ASSIGNED TASK: In the answer, give the entries below exactly, from the first line through the line with "## 08 Move CTF Lets Move", with every picture omitted.

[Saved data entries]
<<<<

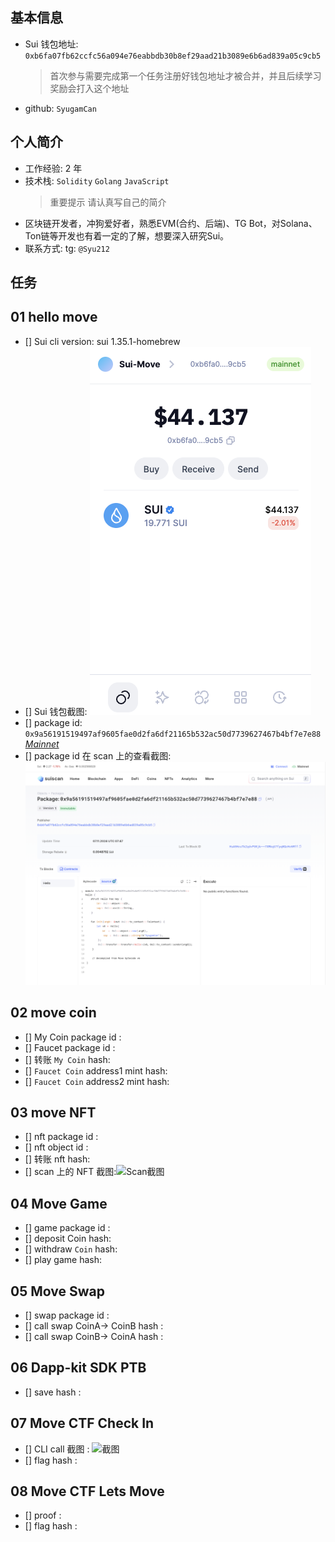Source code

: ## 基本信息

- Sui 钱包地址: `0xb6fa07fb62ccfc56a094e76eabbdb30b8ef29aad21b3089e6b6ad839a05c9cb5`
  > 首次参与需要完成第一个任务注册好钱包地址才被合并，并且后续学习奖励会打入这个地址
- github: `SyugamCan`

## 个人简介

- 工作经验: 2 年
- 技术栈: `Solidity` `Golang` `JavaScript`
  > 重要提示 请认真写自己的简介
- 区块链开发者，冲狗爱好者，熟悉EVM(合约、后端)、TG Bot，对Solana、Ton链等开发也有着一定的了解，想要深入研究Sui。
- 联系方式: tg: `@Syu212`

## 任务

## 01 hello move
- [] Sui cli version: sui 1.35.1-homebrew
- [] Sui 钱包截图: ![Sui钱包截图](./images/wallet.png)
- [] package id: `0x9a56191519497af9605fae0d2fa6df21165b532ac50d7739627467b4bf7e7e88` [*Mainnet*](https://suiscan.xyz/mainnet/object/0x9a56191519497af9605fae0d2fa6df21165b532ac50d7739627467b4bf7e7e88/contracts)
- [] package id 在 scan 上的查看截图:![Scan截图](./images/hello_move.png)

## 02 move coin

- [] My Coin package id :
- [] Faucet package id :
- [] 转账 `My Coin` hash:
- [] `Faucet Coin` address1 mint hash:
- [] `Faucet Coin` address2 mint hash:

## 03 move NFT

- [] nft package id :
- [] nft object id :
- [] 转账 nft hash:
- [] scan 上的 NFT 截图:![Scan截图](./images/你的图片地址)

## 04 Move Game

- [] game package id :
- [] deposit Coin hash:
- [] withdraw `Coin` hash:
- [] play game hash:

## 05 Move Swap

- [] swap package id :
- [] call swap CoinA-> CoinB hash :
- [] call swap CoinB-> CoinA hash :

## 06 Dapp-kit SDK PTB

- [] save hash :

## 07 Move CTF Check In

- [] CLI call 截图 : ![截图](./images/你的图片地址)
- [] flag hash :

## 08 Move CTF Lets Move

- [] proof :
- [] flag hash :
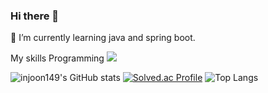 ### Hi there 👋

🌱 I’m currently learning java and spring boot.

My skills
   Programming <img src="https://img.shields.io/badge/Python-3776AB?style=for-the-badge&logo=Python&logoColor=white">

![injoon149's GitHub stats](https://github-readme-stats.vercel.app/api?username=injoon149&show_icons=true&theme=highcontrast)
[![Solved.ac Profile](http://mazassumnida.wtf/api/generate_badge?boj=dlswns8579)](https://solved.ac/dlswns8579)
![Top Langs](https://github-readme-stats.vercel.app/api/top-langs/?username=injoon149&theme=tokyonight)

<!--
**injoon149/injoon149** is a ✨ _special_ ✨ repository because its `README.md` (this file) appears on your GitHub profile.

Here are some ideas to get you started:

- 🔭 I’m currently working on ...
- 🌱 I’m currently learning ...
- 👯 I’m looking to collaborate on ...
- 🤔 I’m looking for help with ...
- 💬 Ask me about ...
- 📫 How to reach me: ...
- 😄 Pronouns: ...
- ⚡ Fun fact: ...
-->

>>>>

REPLY:
Source code

: ## 基本信息

- Sui 钱包地址: `0xb6fa07fb62ccfc56a094e76eabbdb30b8ef29aad21b3089e6b6ad839a05c9cb5`
  > 首次参与需要完成第一个任务注册好钱包地址才被合并，并且后续学习奖励会打入这个地址
- github: `SyugamCan`

## 个人简介

- 工作经验: 2 年
- 技术栈: `Solidity` `Golang` `JavaScript`
  > 重要提示 请认真写自己的简介
- 区块链开发者，冲狗爱好者，熟悉EVM(合约、后端)、TG Bot，对Solana、Ton链等开发也有着一定的了解，想要深入研究Sui。
- 联系方式: tg: `@Syu212`

## 任务

## 01 hello move
- [] Sui cli version: sui 1.35.1-homebrew
- [] Sui 钱包截图: ![Sui钱包截图](./images/wallet.png)
- [] package id: `0x9a56191519497af9605fae0d2fa6df21165b532ac50d7739627467b4bf7e7e88` [*Mainnet*](https://suiscan.xyz/mainnet/object/0x9a56191519497af9605fae0d2fa6df21165b532ac50d7739627467b4bf7e7e88/contracts)
- [] package id 在 scan 上的查看截图:![Scan截图](./images/hello_move.png)

## 02 move coin

- [] My Coin package id :
- [] Faucet package id :
- [] 转账 `My Coin` hash:
- [] `Faucet Coin` address1 mint hash:
- [] `Faucet Coin` address2 mint hash:

## 03 move NFT

- [] nft package id :
- [] nft object id :
- [] 转账 nft hash:
- [] scan 上的 NFT 截图:![Scan截图](./images/你的图片地址)

## 04 Move Game

- [] game package id :
- [] deposit Coin hash:
- [] withdraw `Coin` hash:
- [] play game hash:

## 05 Move Swap

- [] swap package id :
- [] call swap CoinA-> CoinB hash :
- [] call swap CoinB-> CoinA hash :

## 06 Dapp-kit SDK PTB

- [] save hash :

## 07 Move CTF Check In

- [] CLI call 截图 : ![截图](./images/你的图片地址)
- [] flag hash :

## 08 Move CTF Lets Move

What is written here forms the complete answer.